[Rendered images with source text]
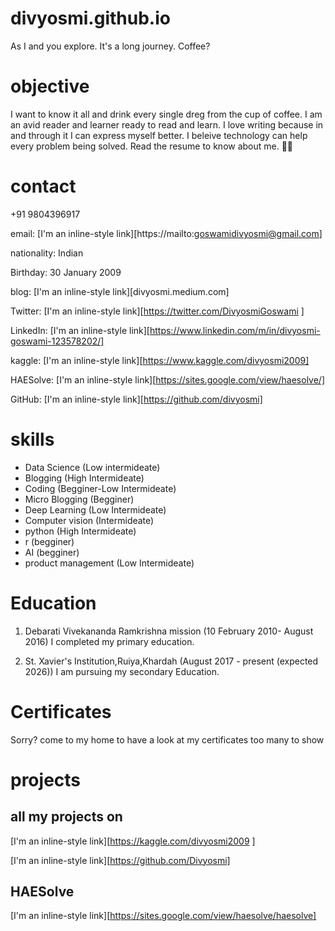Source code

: # divyosmi.github.io
As I and you explore. It's a long journey. Coffee?
# objective
I want to know it all and drink every single dreg from the cup of coffee. I am an avid reader and learner ready to read and learn. I love writing because in and through it I can express myself better. I beleive technology can help every problem being solved. Read the resume to know about me. 🙂😇
# contact 

+91 9804396917 

email: [I'm an inline-style link][https://mailto:goswamidivyosmi@gmail.com]

nationality: Indian 

Birthday: 30 January 2009

blog: [I'm an inline-style link][divyosmi.medium.com]

Twitter: [I'm an inline-style link][https://twitter.com/DivyosmiGoswami ]

LinkedIn: [I'm an inline-style link][https://www.linkedin.com/m/in/divyosmi-goswami-123578202/]

kaggle: [I'm an inline-style link][https://www.kaggle.com/divyosmi2009]

HAESolve: [I'm an inline-style link][https://sites.google.com/view/haesolve/]

GitHub: [I'm an inline-style link][https://github.com/divyosmi]



# skills 

* Data Science (Low intermideate)
* Blogging (High Intermideate)
* Coding (Begginer-Low Intermideate)
* Micro Blogging (Begginer)
* Deep Learning (Low Intermideate)
* Computer vision (Intermideate)
* python (High Intermideate)
* r (begginer)
* AI (begginer)
* product management (Low Intermideate)

# Education

1. Debarati Vivekananda Ramkrishna mission (10 February 2010- August 2016) 
I completed my primary education.

2. St. Xavier's Institution,Ruiya,Khardah (August 2017 - present (expected 2026)) 
I am pursuing my secondary Education.

# Certificates 
Sorry? come to my home to have a look at my certificates too many to show 

# projects 
## all my projects on 
[I'm an inline-style link][https://kaggle.com/divyosmi2009 ]

[I'm an inline-style link][https://github.com/Divyosmi]

## HAESolve
[I'm an inline-style link][https://sites.google.com/view/haesolve/haesolve]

**Work instruction**.
Once the pictures are set aside, write out each record exactly.

**Output below**.
Source code

: # divyosmi.github.io
As I and you explore. It's a long journey. Coffee?
# objective
I want to know it all and drink every single dreg from the cup of coffee. I am an avid reader and learner ready to read and learn. I love writing because in and through it I can express myself better. I beleive technology can help every problem being solved. Read the resume to know about me. 🙂😇
# contact 

+91 9804396917 

email: [I'm an inline-style link][https://mailto:goswamidivyosmi@gmail.com]

nationality: Indian 

Birthday: 30 January 2009

blog: [I'm an inline-style link][divyosmi.medium.com]

Twitter: [I'm an inline-style link][https://twitter.com/DivyosmiGoswami ]

LinkedIn: [I'm an inline-style link][https://www.linkedin.com/m/in/divyosmi-goswami-123578202/]

kaggle: [I'm an inline-style link][https://www.kaggle.com/divyosmi2009]

HAESolve: [I'm an inline-style link][https://sites.google.com/view/haesolve/]

GitHub: [I'm an inline-style link][https://github.com/divyosmi]



# skills 

* Data Science (Low intermideate)
* Blogging (High Intermideate)
* Coding (Begginer-Low Intermideate)
* Micro Blogging (Begginer)
* Deep Learning (Low Intermideate)
* Computer vision (Intermideate)
* python (High Intermideate)
* r (begginer)
* AI (begginer)
* product management (Low Intermideate)

# Education

1. Debarati Vivekananda Ramkrishna mission (10 February 2010- August 2016) 
I completed my primary education.

2. St. Xavier's Institution,Ruiya,Khardah (August 2017 - present (expected 2026)) 
I am pursuing my secondary Education.

# Certificates 
Sorry? come to my home to have a look at my certificates too many to show 

# projects 
## all my projects on 
[I'm an inline-style link][https://kaggle.com/divyosmi2009 ]

[I'm an inline-style link][https://github.com/Divyosmi]

## HAESolve
[I'm an inline-style link][https://sites.google.com/view/haesolve/haesolve]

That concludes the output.